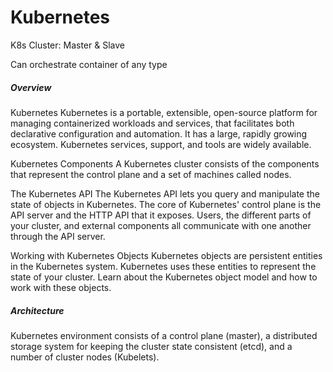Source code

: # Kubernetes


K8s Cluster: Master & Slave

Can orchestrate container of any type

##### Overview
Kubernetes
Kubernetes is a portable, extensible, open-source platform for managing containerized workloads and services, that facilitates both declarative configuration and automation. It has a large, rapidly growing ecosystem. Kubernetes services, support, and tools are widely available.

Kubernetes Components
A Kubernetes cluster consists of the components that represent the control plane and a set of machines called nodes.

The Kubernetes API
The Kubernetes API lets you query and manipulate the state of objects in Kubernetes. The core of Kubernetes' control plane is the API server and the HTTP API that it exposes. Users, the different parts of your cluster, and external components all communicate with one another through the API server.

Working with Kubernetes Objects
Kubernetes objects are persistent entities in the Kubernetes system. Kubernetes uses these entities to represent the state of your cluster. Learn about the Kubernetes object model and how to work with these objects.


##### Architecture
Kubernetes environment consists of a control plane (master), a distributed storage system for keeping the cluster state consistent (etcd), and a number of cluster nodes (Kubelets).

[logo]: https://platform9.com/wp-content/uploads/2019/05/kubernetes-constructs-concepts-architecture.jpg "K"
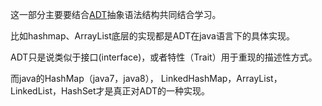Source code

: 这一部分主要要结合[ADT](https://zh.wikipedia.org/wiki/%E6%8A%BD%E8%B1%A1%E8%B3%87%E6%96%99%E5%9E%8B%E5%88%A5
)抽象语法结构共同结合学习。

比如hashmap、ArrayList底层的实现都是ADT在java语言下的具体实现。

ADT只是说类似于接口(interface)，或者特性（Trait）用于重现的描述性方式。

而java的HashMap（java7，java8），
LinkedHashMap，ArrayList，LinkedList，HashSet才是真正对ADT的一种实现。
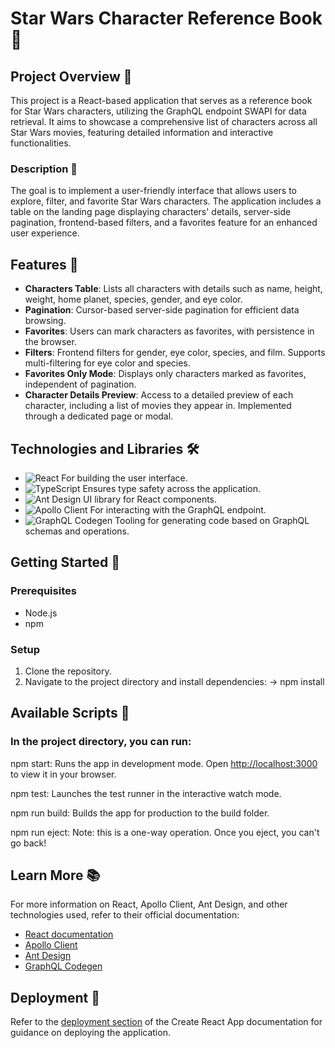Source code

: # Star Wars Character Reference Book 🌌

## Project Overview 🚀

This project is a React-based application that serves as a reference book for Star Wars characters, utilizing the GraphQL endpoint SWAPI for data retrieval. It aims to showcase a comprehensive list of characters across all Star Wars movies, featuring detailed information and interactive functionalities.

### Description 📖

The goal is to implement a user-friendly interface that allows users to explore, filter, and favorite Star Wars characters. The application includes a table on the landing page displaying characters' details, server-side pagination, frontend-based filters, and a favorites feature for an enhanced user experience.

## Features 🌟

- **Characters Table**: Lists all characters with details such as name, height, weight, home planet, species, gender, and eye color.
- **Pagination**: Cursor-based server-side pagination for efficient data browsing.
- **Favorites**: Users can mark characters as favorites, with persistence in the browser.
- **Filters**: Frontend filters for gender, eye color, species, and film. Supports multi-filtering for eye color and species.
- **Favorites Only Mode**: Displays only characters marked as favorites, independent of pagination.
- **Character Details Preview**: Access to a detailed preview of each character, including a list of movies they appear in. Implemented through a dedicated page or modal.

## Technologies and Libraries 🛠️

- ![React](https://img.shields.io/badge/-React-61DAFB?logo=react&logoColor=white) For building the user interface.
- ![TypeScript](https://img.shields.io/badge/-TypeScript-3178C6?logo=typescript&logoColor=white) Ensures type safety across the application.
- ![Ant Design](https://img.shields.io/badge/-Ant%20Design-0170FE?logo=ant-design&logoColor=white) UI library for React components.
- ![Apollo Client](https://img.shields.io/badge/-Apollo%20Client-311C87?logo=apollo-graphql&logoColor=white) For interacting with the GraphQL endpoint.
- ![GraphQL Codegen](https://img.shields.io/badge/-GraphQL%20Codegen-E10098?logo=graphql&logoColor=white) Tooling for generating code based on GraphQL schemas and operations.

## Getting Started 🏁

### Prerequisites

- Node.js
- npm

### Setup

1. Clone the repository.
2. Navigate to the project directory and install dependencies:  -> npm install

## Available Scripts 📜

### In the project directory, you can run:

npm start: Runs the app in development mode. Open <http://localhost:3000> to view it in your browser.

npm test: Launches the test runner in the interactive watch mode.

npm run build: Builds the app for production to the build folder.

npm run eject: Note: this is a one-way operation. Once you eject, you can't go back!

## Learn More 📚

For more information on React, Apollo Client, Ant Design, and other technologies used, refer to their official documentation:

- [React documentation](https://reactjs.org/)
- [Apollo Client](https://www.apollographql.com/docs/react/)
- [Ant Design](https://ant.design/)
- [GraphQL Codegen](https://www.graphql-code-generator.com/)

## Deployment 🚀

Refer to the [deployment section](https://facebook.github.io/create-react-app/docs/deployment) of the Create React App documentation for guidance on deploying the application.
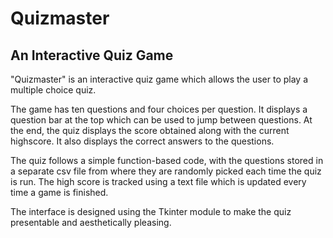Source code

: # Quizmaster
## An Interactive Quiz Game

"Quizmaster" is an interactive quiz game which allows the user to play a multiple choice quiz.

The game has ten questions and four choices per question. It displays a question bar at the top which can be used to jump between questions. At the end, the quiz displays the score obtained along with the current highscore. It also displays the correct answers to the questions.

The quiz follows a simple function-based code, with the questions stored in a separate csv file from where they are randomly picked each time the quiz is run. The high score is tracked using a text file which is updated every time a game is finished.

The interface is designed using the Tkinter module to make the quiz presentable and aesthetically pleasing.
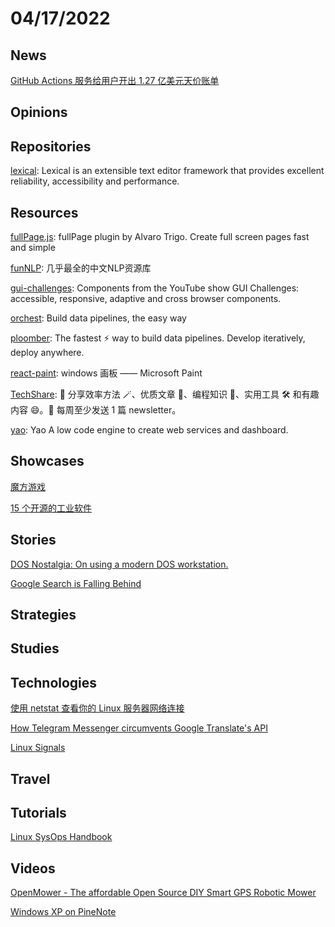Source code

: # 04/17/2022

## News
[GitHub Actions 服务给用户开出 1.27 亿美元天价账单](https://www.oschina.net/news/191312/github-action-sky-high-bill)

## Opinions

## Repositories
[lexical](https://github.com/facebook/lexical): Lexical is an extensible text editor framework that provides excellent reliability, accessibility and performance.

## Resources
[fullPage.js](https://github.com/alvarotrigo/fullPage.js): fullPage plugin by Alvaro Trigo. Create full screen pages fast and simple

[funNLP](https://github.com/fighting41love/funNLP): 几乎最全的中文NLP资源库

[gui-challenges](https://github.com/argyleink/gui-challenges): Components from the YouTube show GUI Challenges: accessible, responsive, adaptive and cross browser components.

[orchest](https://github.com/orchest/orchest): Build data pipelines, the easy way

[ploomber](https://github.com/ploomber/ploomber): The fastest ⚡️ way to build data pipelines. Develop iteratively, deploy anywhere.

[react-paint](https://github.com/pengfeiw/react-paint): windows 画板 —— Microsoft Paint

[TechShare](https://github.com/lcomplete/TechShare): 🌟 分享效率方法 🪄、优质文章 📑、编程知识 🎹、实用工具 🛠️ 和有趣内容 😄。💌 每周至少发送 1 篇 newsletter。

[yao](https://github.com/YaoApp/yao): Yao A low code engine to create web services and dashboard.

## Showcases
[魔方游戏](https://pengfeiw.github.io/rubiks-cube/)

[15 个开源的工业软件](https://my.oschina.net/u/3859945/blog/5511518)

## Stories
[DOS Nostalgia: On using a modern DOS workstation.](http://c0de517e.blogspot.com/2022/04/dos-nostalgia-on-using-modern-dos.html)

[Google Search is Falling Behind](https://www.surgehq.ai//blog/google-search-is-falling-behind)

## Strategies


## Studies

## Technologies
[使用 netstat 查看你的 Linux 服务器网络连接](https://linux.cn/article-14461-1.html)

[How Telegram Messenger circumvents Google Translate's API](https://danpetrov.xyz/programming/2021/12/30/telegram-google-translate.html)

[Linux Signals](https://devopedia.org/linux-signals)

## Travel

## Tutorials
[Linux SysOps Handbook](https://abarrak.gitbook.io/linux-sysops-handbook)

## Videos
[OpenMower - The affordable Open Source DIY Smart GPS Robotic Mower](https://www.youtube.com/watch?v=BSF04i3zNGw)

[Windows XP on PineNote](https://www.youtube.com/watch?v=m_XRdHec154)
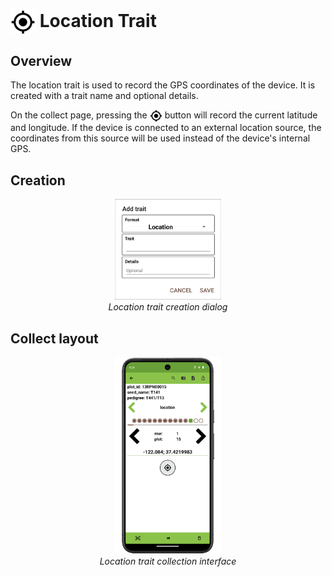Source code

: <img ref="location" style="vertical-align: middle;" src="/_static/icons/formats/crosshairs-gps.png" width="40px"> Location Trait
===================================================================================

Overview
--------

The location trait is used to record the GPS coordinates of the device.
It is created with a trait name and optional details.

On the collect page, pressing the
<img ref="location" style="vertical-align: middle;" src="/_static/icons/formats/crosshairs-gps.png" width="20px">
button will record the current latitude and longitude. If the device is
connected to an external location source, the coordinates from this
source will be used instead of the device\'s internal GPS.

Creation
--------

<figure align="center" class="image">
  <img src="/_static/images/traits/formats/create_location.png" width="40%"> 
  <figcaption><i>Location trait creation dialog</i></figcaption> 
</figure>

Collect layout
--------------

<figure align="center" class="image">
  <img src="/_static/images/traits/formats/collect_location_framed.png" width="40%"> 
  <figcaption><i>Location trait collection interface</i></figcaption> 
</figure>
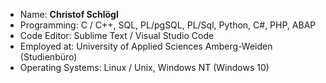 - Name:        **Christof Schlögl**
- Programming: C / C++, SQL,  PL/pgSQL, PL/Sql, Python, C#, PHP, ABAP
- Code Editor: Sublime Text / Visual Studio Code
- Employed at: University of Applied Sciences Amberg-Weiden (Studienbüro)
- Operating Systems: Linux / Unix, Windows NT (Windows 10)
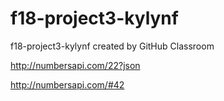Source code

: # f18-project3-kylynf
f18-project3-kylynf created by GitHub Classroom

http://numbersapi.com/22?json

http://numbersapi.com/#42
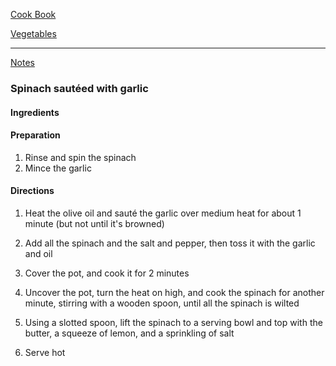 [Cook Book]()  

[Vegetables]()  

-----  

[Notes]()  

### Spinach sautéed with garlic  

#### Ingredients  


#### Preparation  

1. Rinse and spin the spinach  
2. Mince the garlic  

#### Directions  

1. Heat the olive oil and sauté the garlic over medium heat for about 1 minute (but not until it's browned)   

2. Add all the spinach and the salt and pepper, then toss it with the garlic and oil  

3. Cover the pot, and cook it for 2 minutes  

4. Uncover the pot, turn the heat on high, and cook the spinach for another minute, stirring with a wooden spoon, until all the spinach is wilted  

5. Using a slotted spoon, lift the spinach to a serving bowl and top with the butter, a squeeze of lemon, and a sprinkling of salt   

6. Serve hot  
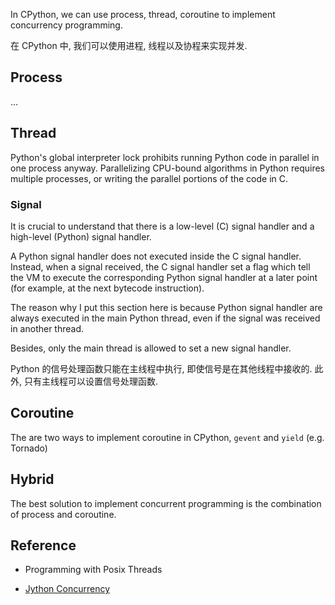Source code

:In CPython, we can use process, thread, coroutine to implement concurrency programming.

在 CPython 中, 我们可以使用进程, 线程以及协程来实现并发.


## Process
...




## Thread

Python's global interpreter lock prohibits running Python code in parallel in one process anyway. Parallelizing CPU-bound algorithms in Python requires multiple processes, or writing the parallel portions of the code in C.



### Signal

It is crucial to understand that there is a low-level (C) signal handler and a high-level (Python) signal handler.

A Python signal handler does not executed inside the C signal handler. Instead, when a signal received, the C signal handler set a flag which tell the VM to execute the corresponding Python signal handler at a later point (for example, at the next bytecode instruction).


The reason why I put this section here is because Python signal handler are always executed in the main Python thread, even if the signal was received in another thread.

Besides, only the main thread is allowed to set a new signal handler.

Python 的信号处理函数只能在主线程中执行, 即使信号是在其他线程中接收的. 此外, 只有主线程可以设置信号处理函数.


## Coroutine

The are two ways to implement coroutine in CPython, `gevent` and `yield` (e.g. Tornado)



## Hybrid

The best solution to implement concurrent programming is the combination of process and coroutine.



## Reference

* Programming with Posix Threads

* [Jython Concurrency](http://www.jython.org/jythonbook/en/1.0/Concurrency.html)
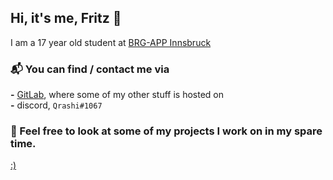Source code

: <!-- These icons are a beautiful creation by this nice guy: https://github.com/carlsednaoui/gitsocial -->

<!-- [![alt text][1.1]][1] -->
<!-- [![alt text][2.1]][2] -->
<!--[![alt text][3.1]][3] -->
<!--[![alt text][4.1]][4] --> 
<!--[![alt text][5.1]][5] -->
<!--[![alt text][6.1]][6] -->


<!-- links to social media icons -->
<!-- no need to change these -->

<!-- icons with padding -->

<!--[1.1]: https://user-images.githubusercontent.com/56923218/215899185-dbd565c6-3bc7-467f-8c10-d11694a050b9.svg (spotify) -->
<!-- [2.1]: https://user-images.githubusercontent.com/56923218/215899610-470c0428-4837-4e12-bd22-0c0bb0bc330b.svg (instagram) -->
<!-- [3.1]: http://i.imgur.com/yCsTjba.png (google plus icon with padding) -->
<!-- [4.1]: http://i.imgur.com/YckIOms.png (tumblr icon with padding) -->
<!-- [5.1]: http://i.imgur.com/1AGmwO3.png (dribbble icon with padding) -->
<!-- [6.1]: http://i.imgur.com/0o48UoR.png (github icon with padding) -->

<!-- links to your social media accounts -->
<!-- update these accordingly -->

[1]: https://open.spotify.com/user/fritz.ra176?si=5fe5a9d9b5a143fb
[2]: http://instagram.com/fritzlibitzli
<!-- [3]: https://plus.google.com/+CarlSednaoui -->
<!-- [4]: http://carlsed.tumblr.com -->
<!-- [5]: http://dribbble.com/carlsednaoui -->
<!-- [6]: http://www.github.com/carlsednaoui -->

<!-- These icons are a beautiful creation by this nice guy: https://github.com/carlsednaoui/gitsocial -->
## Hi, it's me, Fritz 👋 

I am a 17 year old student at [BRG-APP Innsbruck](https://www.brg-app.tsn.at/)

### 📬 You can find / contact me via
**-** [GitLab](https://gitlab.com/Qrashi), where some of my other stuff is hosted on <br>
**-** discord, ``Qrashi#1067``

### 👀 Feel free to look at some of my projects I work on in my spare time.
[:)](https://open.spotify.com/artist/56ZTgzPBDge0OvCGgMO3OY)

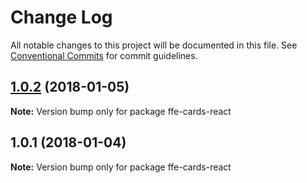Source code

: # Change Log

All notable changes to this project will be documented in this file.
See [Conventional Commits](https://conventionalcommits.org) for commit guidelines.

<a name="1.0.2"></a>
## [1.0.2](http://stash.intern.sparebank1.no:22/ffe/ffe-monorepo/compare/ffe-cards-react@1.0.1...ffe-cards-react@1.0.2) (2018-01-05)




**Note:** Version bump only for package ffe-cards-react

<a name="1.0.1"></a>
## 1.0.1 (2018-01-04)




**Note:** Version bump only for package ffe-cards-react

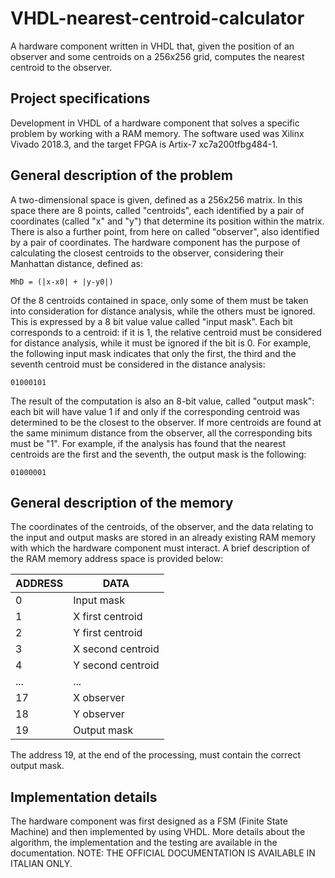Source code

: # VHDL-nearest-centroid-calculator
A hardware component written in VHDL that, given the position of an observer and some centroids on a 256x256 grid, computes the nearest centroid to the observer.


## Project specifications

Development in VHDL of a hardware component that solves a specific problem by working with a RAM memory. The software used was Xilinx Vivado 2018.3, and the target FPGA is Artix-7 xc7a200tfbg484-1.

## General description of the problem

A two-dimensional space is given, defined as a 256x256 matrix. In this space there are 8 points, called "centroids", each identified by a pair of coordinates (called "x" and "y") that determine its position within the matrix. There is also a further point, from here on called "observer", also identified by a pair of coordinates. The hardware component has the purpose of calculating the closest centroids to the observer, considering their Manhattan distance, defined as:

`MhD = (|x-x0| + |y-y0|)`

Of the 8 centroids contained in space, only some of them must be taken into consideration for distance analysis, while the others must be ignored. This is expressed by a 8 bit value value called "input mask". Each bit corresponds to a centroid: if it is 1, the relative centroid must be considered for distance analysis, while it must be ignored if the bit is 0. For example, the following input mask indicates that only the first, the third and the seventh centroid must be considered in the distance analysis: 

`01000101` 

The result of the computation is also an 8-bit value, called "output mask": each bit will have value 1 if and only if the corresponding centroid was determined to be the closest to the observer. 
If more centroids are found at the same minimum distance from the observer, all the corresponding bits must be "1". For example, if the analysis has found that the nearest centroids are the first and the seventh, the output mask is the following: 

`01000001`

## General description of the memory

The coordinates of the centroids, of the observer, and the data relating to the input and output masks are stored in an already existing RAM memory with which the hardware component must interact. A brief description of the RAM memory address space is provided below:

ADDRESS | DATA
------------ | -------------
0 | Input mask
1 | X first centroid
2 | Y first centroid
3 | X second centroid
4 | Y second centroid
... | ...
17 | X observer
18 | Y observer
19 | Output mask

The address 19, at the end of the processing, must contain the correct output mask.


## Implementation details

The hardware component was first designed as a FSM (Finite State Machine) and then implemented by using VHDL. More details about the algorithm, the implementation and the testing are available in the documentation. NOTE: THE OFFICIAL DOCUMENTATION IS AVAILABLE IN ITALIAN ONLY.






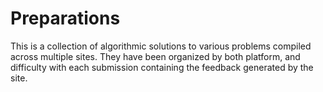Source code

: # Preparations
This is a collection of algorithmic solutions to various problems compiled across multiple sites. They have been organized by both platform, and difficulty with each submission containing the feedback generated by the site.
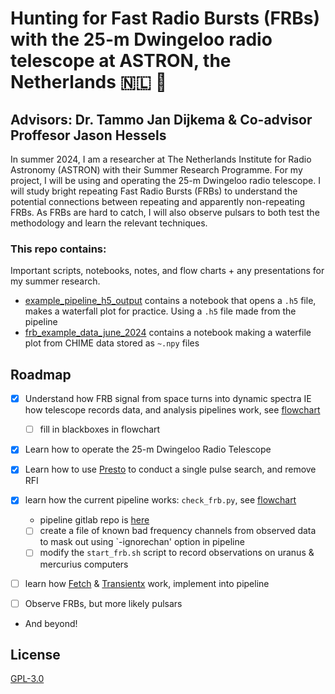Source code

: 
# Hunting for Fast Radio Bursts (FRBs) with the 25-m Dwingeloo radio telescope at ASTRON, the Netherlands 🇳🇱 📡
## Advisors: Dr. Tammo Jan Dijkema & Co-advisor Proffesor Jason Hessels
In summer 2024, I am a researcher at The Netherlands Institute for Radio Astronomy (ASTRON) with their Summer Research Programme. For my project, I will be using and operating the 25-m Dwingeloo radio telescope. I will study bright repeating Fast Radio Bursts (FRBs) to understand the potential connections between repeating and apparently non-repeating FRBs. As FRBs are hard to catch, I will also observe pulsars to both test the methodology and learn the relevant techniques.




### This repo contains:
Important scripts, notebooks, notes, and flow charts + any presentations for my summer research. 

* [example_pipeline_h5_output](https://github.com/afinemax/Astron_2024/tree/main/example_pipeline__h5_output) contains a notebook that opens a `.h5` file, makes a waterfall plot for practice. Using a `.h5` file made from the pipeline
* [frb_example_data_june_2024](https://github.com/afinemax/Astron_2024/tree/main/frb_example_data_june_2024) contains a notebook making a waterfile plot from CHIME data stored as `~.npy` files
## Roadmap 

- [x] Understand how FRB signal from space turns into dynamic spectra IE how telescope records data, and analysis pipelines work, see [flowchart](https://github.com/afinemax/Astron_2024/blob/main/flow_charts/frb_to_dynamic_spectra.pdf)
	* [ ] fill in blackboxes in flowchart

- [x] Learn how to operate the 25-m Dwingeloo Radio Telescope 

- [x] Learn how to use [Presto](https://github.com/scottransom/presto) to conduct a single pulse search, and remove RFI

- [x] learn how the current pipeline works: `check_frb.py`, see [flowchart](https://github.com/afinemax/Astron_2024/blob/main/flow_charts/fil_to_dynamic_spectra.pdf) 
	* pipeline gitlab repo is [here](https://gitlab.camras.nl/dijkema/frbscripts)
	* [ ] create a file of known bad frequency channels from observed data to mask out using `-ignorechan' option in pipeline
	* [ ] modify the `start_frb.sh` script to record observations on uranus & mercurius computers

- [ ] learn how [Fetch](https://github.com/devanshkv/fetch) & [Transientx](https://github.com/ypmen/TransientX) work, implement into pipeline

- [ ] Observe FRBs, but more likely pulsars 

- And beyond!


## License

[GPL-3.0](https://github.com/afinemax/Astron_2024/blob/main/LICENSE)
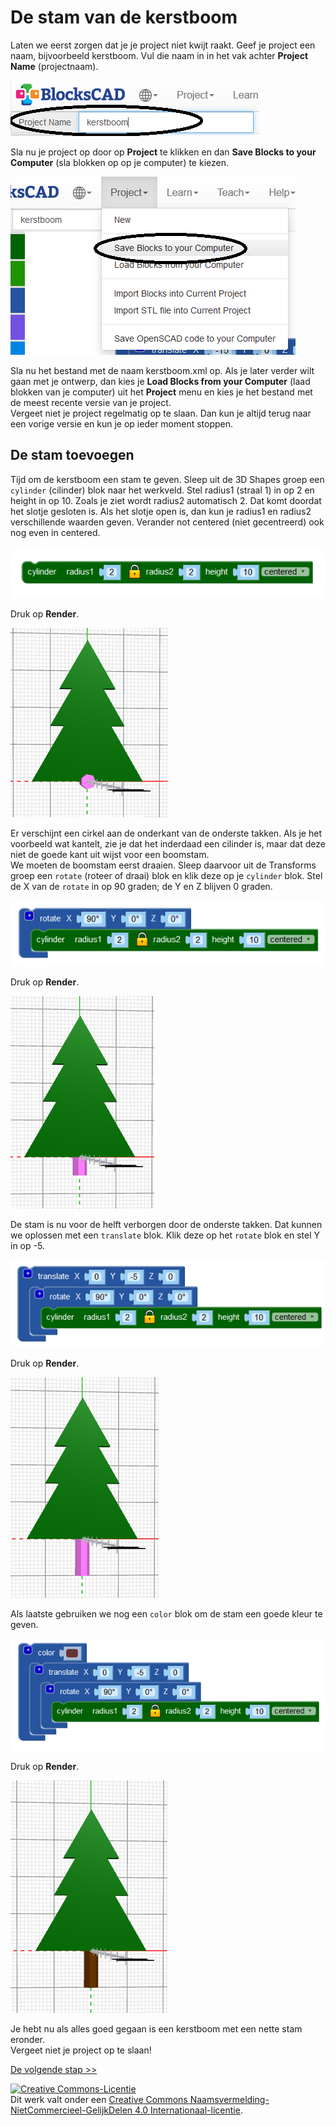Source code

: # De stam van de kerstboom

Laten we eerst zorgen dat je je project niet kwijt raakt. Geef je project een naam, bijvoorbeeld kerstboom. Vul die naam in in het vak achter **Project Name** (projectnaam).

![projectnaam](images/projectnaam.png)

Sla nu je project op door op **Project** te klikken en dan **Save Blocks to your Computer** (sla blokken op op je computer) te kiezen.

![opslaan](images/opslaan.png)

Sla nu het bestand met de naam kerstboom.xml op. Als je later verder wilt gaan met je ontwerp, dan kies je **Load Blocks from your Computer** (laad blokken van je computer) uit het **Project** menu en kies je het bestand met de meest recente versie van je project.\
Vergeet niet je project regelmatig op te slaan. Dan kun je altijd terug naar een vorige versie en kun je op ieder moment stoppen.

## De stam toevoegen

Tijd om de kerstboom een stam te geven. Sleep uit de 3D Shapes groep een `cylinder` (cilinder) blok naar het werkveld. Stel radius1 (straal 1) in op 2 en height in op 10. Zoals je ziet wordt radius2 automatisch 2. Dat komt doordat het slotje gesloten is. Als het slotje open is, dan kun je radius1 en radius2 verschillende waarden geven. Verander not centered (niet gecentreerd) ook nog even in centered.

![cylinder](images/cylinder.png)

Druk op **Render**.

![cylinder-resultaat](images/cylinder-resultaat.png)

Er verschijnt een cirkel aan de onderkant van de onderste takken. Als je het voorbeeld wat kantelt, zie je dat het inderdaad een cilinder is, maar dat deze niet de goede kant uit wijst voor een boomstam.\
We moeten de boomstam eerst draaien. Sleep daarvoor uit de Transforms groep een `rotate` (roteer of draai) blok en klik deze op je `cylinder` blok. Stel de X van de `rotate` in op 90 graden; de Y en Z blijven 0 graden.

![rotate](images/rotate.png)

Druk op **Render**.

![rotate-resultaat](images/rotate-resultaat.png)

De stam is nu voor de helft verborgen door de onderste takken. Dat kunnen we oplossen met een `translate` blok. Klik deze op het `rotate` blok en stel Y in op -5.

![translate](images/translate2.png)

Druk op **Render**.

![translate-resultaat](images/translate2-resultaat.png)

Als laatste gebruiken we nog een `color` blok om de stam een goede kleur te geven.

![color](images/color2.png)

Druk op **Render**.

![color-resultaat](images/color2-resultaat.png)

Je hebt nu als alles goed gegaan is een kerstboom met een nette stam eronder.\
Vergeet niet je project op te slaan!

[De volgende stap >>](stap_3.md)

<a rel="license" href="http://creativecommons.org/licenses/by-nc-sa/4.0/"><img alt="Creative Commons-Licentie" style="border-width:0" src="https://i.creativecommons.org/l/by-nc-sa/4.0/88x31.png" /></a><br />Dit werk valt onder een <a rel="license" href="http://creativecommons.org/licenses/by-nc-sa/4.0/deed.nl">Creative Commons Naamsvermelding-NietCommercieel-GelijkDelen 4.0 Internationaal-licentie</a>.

### WHAT IS REQUIRED
Write out nothing but the lines from the start of the data through the line with "ADT只是说类似于接口(in". Leave out the pictures.

### RESULT FOR THIS TASK
Source code

: # Kubernetes


K8s Cluster: Master & Slave

Can orchestrate container of any type

##### Overview
Kubernetes
Kubernetes is a portable, extensible, open-source platform for managing containerized workloads and services, that facilitates both declarative configuration and automation. It has a large, rapidly growing ecosystem. Kubernetes services, support, and tools are widely available.

Kubernetes Components
A Kubernetes cluster consists of the components that represent the control plane and a set of machines called nodes.

The Kubernetes API
The Kubernetes API lets you query and manipulate the state of objects in Kubernetes. The core of Kubernetes' control plane is the API server and the HTTP API that it exposes. Users, the different parts of your cluster, and external components all communicate with one another through the API server.

Working with Kubernetes Objects
Kubernetes objects are persistent entities in the Kubernetes system. Kubernetes uses these entities to represent the state of your cluster. Learn about the Kubernetes object model and how to work with these objects.


##### Architecture
Kubernetes environment consists of a control plane (master), a distributed storage system for keeping the cluster state consistent (etcd), and a number of cluster nodes (Kubelets).

[logo]: https://platform9.com/wp-content/uploads/2019/05/kubernetes-constructs-concepts-architecture.jpg "K"
Source code

: 这一部分主要要结合[ADT](https://zh.wikipedia.org/wiki/%E6%8A%BD%E8%B1%A1%E8%B3%87%E6%96%99%E5%9E%8B%E5%88%A5
)抽象语法结构共同结合学习。

比如hashmap、ArrayList底层的实现都是ADT在java语言下的具体实现。

ADT只是说类似于接口(interface)，或者特性（Trait）用于重现的描述性方式。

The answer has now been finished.